» **Work task**: Down to the last line, write out the entries below exactly and omit all pictures.

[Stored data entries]
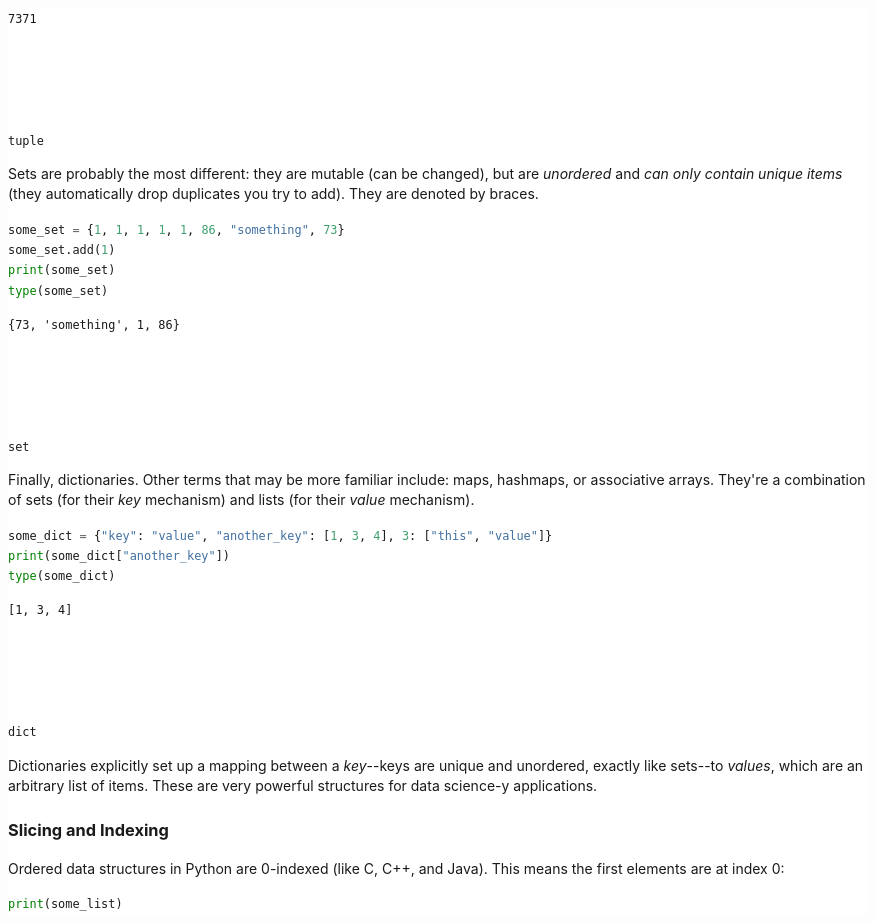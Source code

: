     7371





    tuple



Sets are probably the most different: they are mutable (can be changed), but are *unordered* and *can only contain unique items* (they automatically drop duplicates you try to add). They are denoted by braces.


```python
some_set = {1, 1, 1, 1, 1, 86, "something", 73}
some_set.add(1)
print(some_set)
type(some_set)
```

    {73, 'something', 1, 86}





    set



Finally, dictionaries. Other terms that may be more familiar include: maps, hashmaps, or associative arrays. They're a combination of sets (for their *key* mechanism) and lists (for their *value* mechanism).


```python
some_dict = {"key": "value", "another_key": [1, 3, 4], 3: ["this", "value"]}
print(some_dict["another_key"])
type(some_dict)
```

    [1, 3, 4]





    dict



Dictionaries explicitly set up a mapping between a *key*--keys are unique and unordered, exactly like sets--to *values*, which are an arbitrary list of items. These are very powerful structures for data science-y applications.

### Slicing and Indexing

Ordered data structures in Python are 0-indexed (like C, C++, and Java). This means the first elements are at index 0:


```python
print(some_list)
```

» **Problem solution**:
Source code

:     7371





    tuple



Sets are probably the most different: they are mutable (can be changed), but are *unordered* and *can only contain unique items* (they automatically drop duplicates you try to add). They are denoted by braces.


```python
some_set = {1, 1, 1, 1, 1, 86, "something", 73}
some_set.add(1)
print(some_set)
type(some_set)
```

    {73, 'something', 1, 86}





    set



Finally, dictionaries. Other terms that may be more familiar include: maps, hashmaps, or associative arrays. They're a combination of sets (for their *key* mechanism) and lists (for their *value* mechanism).


```python
some_dict = {"key": "value", "another_key": [1, 3, 4], 3: ["this", "value"]}
print(some_dict["another_key"])
type(some_dict)
```

    [1, 3, 4]





    dict



Dictionaries explicitly set up a mapping between a *key*--keys are unique and unordered, exactly like sets--to *values*, which are an arbitrary list of items. These are very powerful structures for data science-y applications.

### Slicing and Indexing

Ordered data structures in Python are 0-indexed (like C, C++, and Java). This means the first elements are at index 0:


```python
print(some_list)
```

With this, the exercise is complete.